I’m going to write from experience. I’m not exactly a newbie anymore, but I’m also not what I would call “highly experienced.” I have learned a few things though.
New authors make mistakes, and it’s fine that we do! We’re learning! The skills take time to develop. No one wakes up and builds a skyscraper without training, nor do writers and artists just take up a pen and deliver epic works. I think it’s up to us to plant warning signs for those who come after us, let them know things that they can avoid so they’re not bogged down in the errors we got snarled in.
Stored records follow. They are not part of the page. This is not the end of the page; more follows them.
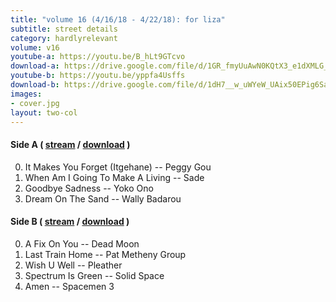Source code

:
 ```yaml
---
title: "volume 16 (4/16/18 - 4/22/18): for liza"
subtitle: street details
category: hardlyrelevant
volume: v16
youtube-a: https://youtu.be/B_hLt9GTcvo
download-a: https://drive.google.com/file/d/1GR_fmyUuAwN0KQtX3_e1dXMLG_cMZbxO/view?usp=drivesdk
youtube-b: https://youtu.be/yppfa4Usffs
download-b: https://drive.google.com/file/d/1dH7__w_uWYeW_UAix50EPig6Saqb_gZA/view?usp=drivesdk
images:
- cover.jpg
layout: two-col
---
```

#### Side A ( <a target="_blank" href="{{ page.youtube-a }}">stream</a> / <a target="_blank" href="{{ page.download-a }}">download</a> ) ####
0. It Makes You Forget (Itgehane) -- Peggy Gou
1. When Am I Going To Make A Living -- Sade
2. Goodbye Sadness -- Yoko Ono
3. Dream On The Sand -- Wally Badarou

#### Side B ( <a target="_blank" href="{{ page.youtube-b }}">stream</a> / <a target="_blank" href="{{ page.download-b }}">download</a> ) ####
0. A Fix On You -- Dead Moon
1. Last Train Home -- Pat Metheny Group
2. Wish U Well -- Pleather
3. Spectrum Is Green -- Solid Space
4. Amen -- Spacemen 3
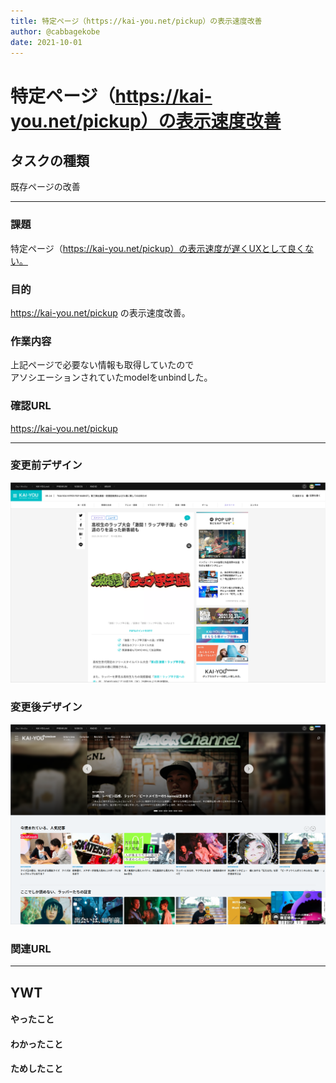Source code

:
 ```yaml
---
title: 特定ページ（https://kai-you.net/pickup）の表示速度改善
author: @cabbagekobe
date: 2021-10-01
---
```


# 特定ページ（https://kai-you.net/pickup）の表示速度改善

## タスクの種類

既存ページの改善


---

### 課題

特定ページ（https://kai-you.net/pickup）の表示速度が遅くUXとして良くない。


### 目的

https://kai-you.net/pickup の表示速度改善。


### 作業内容

上記ページで必要ない情報も取得していたので  
アソシエーションされていたmodelをunbindした。


### 確認URL

https://kai-you.net/pickup

---


### 変更前デザイン

![KAI-YOU.net](./images/19700101-1.png "KAI-YOU.net")


### 変更後デザイン

![KAI-YOU premium](./images/19700101-2.png "KAI-YOU premium")


### 関連URL

---

## YWT

#### やったこと

#### わかったこと

#### ためしたこと

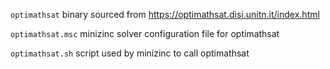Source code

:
 ```optimathsat``` binary sourced from https://optimathsat.disi.unitn.it/index.html

```optimathsat.msc``` minizinc solver configuration file for optimathsat

```optimathsat.sh``` script used by minizinc to call optimathsat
When I released Escaping Paradise, I had exactly one person say that my intro needed work. Four years later, I read the books and I’m debating pulling them from the market until I can revise that opening. Wow. If you’ve read the books, I apologize.
What did I do wrong?
I started with a mundane scene. Alyssa is out for a run, she finds a job flier on her car, she returns home. It’s loaded with superfluous details and while it might make a decent intro sequence/montage for a movie, this is a book.
The second chapter had Alyssa getting ready for a job interview and going to the office to meet the recruiter. That’s where I should have started. Tighten up the lead in and get her to that interview where her life begins to change.
I think I’ll make this a series, mistakes I’ve made and what I’d do differently. Maybe my stubborn insistence that I could tell a story (and I could, but I goofed) will help someone else find a stronger debut.